Taking a 9-week-old on a 4.5-hour plane ride to Denver is not what I dreamed about when I looked forward to motherhood, but neither was spending three work-weeks in a row at home while my husband traveled for business. So Jelsa and I packed our bags.
The trip began as smoothly as a bike hitting a curb – in this case it was the Southwest curb as we attempted to check our bags at the Southwest curbside check-in. “Do you have her birth certificate?” the man said while pointing to the unidentified newborn in the stroller beside me. “No,” was my articulate reply. “But she is 9 weeks old and my daughter and here – look at the scar from my c-section…” Ok, I didn’t really offer to expose my still slightly chubby belly, but I think I convinced him Jelsa was mine. He wrote up a “non-ticketed lap child” “ticket” (huh?) and we were off.
Feeling confident after crossing that milestone, we headed to the security check line and made nice with the folks behind us. “What’s her name?” A simple question but one that usually involves me spelling j-e-l-s-a because people just don’t seem to get it – and then that usually leads to me telling them that the name is from a town in Croatia. “Oh – is she adopted?” this woman concluded. Hadn’t gotten that before. “No” was my articulate reply – and then I proceeded to point to my belly and explain how she was removed from this slightly chubby thing. Probably not necessary, but I was in the mood to prove this child’s bloodline.
For those who have ventured airborne with a newborn alone, you know the security gate is the best part of the whole trip. It is at this very special gate that you get to abandon all sense of peace and order and begin throwing, stripping, grabbing your body and belongings every which way. Managing to put everything but my daughter on the belt, I walked up to the TSA man ushering me thru the frame. “We have a problem here,” he said while holding my boarding pass. I looked up at him – in my bare feet and holding my spit-up covered daughter – and just asked why. “Is she a Packers fan?” was his reply. Dude, not in the mood for humor. Jelsa was wearing her “Little Packer fan” bib – not because she is a fan, but because it is the most absorbent bib we own. I said “Go Ravens” and he waved me on.

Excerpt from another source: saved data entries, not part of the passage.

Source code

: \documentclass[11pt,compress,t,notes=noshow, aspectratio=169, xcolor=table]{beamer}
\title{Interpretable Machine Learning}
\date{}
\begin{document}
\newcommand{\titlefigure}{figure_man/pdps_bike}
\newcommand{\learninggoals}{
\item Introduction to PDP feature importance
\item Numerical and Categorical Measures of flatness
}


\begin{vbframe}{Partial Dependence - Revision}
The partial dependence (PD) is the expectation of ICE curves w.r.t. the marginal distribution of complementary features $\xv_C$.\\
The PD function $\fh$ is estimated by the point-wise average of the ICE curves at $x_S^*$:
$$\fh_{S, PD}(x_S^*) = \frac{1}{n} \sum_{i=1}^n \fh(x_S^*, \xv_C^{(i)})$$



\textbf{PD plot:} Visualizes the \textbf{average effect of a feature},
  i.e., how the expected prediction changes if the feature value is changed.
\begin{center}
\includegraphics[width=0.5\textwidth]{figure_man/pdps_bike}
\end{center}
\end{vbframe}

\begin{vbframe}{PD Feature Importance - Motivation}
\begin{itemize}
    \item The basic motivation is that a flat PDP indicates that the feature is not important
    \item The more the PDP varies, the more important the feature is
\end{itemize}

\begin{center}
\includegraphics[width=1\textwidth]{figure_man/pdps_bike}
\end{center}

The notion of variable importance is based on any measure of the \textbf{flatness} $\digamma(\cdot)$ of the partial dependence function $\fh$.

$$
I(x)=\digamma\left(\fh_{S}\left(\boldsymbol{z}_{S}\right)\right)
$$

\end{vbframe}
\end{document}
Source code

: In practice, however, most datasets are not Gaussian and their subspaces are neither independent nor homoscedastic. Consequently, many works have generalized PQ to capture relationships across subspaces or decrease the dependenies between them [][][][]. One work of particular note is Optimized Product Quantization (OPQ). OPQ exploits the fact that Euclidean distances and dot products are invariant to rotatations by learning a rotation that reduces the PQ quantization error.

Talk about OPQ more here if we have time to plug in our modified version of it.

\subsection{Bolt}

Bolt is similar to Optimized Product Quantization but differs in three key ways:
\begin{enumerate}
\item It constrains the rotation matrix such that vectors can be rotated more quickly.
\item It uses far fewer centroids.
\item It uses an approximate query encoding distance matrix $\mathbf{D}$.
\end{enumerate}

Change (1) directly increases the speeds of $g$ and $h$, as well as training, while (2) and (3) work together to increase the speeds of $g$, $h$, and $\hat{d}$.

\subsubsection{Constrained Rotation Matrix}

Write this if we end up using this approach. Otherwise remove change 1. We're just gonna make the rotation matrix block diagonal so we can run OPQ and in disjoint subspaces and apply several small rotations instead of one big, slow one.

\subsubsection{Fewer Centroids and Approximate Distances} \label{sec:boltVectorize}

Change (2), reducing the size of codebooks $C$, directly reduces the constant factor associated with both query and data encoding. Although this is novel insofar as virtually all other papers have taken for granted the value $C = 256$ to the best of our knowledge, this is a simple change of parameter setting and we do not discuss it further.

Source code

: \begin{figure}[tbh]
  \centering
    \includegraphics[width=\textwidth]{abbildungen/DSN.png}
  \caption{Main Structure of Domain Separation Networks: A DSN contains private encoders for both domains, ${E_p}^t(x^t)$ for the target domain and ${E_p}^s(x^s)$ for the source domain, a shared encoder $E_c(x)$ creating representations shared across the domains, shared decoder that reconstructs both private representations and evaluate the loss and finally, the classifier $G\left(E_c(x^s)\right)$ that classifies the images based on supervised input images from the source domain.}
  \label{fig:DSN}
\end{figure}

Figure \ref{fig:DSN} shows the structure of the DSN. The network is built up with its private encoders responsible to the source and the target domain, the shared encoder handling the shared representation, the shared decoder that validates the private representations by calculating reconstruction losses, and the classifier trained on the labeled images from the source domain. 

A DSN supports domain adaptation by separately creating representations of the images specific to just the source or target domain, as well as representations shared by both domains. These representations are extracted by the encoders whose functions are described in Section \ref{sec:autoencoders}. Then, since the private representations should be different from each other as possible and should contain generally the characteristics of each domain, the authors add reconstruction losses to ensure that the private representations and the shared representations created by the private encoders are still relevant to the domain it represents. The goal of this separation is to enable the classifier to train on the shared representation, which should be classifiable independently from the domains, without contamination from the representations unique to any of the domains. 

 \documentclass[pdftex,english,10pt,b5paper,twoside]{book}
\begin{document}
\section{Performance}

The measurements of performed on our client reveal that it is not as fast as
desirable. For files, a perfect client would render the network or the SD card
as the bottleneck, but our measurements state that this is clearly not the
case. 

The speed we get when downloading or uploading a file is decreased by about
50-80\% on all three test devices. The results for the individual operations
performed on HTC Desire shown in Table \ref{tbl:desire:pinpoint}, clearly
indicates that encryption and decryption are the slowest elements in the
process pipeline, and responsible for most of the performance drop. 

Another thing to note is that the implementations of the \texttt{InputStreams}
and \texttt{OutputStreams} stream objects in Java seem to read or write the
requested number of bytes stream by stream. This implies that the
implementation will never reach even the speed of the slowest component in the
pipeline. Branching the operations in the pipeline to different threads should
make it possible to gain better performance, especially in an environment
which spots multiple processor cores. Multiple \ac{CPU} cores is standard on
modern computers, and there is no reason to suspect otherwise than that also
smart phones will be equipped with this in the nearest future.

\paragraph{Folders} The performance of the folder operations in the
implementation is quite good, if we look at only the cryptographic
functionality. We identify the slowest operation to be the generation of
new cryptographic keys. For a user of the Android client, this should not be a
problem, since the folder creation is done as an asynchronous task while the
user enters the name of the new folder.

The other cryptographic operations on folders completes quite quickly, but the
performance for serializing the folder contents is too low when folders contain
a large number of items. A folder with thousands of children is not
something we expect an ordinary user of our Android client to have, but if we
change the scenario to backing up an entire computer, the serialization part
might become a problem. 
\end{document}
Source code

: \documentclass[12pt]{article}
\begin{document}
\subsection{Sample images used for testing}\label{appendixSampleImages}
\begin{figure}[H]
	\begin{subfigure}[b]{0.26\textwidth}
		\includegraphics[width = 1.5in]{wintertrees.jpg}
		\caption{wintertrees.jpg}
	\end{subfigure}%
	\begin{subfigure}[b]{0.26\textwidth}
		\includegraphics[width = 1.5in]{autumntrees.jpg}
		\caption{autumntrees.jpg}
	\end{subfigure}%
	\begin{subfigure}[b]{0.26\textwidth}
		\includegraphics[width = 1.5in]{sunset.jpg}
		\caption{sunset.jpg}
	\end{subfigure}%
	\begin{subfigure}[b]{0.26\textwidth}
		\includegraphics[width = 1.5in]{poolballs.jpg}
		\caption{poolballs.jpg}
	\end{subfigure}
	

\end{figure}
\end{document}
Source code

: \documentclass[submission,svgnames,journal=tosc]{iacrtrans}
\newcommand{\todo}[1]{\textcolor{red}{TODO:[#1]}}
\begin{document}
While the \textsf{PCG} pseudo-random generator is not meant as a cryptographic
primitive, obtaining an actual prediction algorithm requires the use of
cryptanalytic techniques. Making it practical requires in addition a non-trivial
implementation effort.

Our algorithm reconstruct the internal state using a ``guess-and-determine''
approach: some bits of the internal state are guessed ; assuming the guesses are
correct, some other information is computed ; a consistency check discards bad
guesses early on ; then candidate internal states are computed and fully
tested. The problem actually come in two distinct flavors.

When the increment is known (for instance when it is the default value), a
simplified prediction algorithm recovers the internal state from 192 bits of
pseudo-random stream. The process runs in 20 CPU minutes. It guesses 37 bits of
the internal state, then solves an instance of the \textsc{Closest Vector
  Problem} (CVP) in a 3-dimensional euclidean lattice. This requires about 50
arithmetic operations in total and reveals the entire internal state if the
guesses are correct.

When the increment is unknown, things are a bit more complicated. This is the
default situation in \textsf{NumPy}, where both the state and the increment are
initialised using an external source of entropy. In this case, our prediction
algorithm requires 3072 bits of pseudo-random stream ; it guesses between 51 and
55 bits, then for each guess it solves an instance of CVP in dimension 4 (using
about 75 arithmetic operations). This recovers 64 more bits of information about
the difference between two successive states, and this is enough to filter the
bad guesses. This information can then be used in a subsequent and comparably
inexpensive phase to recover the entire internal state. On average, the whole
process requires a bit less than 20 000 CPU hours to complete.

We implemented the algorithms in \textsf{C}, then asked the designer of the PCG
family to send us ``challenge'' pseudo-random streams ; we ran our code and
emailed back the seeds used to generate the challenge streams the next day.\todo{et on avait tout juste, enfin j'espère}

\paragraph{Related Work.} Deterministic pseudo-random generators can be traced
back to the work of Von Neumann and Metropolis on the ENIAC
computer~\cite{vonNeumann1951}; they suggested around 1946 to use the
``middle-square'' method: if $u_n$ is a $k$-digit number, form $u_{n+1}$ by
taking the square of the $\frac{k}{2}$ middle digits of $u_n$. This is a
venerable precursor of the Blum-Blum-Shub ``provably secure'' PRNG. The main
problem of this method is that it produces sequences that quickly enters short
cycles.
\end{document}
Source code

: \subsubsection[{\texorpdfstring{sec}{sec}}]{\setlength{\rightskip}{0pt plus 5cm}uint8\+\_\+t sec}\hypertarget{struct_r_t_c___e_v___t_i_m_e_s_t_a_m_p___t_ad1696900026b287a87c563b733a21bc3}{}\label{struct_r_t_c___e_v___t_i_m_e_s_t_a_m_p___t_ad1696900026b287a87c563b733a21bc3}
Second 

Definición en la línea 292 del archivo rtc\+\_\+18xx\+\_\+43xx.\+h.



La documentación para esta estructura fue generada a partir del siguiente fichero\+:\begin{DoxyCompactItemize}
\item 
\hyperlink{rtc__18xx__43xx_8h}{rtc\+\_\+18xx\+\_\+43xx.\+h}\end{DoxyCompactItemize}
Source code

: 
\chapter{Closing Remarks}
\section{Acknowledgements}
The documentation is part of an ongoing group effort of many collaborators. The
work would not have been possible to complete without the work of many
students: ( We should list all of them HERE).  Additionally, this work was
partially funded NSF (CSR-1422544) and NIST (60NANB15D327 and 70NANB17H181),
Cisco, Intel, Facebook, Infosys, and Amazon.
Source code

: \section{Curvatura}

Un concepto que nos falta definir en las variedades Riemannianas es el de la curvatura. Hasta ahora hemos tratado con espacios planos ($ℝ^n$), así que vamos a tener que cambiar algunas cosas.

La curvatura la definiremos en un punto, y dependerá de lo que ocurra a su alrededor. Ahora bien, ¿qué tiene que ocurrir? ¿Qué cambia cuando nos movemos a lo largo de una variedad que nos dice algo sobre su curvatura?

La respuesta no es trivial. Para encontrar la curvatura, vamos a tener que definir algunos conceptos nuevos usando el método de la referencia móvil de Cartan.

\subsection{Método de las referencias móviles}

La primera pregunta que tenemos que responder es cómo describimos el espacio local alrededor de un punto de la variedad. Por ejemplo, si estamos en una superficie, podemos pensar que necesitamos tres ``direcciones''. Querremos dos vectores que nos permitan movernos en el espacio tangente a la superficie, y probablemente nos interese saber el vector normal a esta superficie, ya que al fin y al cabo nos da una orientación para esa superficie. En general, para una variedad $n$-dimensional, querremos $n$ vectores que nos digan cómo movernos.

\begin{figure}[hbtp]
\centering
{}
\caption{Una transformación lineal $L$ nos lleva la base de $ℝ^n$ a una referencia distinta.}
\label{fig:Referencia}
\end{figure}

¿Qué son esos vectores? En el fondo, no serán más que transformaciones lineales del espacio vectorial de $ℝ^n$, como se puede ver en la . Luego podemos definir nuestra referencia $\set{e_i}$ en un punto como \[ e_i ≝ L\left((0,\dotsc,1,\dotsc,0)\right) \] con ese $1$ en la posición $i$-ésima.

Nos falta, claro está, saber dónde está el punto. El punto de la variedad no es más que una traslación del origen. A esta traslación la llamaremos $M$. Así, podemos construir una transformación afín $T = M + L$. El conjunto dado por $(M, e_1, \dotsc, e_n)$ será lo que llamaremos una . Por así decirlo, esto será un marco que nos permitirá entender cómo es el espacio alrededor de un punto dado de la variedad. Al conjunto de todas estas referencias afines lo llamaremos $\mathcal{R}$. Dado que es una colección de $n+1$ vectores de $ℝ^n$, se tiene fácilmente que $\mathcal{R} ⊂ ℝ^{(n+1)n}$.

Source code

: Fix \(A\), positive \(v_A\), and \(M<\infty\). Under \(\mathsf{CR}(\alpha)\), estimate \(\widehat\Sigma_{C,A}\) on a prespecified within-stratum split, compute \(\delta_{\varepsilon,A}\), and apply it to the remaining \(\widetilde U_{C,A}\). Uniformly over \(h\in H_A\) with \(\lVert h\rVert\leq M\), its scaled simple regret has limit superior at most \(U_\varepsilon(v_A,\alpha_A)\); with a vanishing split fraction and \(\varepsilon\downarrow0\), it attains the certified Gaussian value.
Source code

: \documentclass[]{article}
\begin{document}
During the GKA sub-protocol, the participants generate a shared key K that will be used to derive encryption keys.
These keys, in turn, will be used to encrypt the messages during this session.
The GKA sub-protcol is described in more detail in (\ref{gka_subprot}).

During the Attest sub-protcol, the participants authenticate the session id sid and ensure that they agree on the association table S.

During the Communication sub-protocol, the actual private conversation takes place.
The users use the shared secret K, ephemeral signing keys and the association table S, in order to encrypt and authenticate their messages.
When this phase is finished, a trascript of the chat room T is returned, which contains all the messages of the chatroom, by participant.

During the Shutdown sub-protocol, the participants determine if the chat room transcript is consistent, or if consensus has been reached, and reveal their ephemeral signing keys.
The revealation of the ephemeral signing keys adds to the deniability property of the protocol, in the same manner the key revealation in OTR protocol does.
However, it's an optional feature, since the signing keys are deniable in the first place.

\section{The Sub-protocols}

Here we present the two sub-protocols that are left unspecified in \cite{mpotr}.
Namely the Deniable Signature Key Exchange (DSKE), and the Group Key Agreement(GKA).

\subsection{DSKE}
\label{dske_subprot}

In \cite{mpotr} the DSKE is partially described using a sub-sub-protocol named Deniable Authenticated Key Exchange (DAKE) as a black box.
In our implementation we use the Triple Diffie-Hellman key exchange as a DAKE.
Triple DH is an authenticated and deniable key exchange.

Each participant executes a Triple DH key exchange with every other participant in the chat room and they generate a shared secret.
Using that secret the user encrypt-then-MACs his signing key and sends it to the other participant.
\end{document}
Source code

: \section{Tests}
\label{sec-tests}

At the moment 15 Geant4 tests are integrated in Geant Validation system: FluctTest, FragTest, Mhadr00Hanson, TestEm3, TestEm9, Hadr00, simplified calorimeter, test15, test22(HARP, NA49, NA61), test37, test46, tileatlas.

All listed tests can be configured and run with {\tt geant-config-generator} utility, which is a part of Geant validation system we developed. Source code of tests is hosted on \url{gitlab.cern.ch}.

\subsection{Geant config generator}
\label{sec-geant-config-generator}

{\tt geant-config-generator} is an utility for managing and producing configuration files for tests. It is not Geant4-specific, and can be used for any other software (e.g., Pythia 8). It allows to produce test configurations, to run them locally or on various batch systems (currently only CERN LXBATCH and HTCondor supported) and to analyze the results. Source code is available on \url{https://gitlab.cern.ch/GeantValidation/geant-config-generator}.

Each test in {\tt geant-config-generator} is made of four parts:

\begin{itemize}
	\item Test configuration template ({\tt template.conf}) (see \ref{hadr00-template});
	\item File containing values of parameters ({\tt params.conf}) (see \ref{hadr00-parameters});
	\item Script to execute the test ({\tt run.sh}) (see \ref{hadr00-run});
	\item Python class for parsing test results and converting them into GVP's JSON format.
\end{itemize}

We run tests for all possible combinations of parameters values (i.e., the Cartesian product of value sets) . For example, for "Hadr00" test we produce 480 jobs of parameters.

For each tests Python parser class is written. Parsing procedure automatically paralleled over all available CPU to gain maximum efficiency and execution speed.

We had a solid 20 minutes to nurse and regroup at the gate. Then we lined up to the board the plane – and another hiccup. The agent asked for my nonticketed lapchild TICKET and I couldn’t find it in my bags. I handed Jelsa to another agent nearby and tore my bag apart. I managed to reach my seat about 10 minutes later – an agent following behind with magazines and my purse from my bag. It was a mess.
Despite the fact Jelsa slept less than 30 minutes of the 4.5 hour-flight, we managed just fine. An empty middle seat, no diaper explosions, spit-up contained to my person – what more could I have hoped for? And to top it all off – a older man two rows back thought it worth his while to take pictures of Jelsa the entire ride. He must have taken close to 20 – all without me knowing. I saw a flash once in a while, but I was focused on the baby. He gave me his business card and an email exchange later in the week brought the pictures to my laptop. Weird, but a nice twist to the story.
If there was any question about making the trip, all doubt was erased when I saw my parents waiting just behind the “do not enter” sign as I stepped off the elevator in the Denver airport. I walked up and Dad proceeded to get on all fours to greet his new granddaughter.